--- Aim of the exercise ---
Using the listing below, copy exactly the lines from the one containing "Usa gestos, voz, movimiento." to the one containing "diseñado? ¿Por qué?", both lines included, and no others.

--- Data under study ---
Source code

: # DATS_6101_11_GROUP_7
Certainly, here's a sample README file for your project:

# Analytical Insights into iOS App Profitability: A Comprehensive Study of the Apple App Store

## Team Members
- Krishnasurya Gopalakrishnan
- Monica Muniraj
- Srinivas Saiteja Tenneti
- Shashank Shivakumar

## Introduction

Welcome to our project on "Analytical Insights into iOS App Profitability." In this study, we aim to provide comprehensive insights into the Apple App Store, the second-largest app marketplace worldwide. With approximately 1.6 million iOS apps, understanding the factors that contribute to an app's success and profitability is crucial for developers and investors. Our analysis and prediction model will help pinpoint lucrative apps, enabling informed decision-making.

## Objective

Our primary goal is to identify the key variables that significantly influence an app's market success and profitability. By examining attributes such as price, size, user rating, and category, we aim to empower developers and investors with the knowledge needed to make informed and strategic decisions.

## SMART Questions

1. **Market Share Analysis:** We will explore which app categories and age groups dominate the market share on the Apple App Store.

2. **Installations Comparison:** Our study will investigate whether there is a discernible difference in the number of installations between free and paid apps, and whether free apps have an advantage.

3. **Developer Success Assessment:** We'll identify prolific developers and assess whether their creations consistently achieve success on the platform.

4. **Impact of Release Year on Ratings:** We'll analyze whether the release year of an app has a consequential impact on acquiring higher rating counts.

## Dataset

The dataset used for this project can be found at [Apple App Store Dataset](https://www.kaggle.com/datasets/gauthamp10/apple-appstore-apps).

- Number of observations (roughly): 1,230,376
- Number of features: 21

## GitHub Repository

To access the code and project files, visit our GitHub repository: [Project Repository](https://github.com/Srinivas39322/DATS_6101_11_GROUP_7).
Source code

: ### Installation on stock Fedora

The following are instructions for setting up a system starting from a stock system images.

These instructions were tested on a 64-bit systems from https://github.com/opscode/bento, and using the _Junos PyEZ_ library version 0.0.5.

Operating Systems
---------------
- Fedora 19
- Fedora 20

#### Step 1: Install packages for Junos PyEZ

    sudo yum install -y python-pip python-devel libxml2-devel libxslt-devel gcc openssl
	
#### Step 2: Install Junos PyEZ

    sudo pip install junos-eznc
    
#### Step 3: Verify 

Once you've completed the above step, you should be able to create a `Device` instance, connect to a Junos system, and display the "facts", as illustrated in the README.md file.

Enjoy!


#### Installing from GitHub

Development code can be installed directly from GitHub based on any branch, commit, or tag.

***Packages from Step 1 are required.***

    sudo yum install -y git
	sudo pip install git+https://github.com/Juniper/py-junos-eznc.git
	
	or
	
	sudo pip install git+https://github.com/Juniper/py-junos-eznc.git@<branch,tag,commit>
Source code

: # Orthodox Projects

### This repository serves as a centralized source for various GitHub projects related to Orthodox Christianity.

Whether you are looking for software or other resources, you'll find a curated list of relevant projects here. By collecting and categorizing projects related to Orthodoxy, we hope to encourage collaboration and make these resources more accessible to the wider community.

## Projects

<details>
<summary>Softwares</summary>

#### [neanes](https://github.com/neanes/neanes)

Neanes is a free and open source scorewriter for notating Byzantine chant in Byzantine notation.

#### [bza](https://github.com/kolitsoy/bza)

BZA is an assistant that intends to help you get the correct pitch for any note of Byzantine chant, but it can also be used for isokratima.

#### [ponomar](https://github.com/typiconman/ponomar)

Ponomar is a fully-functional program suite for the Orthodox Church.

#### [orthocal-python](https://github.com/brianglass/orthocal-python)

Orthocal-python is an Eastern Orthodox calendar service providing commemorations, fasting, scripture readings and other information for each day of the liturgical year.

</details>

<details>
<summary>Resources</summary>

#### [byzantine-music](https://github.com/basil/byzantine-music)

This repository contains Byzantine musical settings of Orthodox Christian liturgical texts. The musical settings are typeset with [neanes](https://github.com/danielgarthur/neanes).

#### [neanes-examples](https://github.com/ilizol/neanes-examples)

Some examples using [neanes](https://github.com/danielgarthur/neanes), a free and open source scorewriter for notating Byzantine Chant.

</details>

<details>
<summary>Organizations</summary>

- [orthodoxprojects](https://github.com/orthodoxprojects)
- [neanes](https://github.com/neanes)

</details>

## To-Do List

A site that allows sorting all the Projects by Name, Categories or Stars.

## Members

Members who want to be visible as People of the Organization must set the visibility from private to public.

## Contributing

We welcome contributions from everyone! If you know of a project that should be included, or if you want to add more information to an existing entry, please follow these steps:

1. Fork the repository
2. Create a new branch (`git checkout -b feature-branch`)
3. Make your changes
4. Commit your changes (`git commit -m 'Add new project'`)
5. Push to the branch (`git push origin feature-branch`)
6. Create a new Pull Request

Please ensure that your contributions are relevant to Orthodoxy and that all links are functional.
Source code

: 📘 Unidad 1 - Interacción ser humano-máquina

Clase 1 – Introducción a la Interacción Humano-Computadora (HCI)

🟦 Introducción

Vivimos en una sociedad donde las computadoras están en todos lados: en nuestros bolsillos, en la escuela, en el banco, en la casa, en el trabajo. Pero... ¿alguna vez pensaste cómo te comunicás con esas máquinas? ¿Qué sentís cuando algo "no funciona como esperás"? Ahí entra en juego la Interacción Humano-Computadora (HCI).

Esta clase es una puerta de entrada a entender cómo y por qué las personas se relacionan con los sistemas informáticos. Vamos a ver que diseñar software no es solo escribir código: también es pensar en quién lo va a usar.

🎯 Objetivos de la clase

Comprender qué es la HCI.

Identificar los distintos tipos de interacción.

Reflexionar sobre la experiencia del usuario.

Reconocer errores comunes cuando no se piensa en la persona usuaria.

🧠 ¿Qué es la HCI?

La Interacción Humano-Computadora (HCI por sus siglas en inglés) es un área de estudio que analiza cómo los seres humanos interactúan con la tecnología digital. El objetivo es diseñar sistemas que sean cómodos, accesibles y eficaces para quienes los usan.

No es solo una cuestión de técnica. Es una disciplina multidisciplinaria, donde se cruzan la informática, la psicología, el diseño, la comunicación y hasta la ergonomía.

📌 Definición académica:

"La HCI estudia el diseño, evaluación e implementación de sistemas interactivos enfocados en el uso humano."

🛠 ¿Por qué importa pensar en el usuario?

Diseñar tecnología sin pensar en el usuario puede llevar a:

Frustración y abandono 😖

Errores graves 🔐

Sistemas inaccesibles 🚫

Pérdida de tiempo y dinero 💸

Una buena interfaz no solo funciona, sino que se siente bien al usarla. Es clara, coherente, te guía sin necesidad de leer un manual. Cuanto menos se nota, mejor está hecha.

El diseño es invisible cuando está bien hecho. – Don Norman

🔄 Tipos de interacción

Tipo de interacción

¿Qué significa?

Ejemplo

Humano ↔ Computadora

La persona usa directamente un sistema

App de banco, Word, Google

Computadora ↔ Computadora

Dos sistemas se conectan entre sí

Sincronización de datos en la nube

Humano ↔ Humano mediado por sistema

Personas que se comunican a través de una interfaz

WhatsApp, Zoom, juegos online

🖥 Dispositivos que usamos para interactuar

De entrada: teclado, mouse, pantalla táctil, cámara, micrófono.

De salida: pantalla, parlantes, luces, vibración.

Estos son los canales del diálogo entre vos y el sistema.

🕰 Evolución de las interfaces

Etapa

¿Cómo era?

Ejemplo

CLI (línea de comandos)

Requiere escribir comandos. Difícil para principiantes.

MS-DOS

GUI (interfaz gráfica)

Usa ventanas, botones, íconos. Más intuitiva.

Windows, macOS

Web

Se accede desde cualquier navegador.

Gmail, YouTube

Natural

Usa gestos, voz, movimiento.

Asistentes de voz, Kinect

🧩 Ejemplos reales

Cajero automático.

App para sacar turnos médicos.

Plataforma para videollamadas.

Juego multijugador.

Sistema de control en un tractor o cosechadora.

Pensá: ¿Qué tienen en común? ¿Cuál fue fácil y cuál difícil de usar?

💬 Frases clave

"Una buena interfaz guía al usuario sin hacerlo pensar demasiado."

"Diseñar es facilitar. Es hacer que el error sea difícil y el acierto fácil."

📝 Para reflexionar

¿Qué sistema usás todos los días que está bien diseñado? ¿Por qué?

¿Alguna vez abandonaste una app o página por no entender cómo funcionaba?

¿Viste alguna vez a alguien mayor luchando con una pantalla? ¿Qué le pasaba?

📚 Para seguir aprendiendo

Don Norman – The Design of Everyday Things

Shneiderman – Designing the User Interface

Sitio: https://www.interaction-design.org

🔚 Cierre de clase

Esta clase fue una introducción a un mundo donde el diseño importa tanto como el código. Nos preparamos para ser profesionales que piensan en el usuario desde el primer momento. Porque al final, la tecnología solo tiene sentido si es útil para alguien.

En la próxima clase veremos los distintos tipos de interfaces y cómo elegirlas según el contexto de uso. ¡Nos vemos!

--- Exercise solution ---
Usa gestos, voz, movimiento.

Asistentes de voz, Kinect

🧩 Ejemplos reales

Cajero automático.

App para sacar turnos médicos.

Plataforma para videollamadas.

Juego multijugador.

Sistema de control en un tractor o cosechadora.

Pensá: ¿Qué tienen en común? ¿Cuál fue fácil y cuál difícil de usar?

💬 Frases clave

"Una buena interfaz guía al usuario sin hacerlo pensar demasiado."

"Diseñar es facilitar. Es hacer que el error sea difícil y el acierto fácil."

📝 Para reflexionar

¿Qué sistema usás todos los días que está bien diseñado? ¿Por qué?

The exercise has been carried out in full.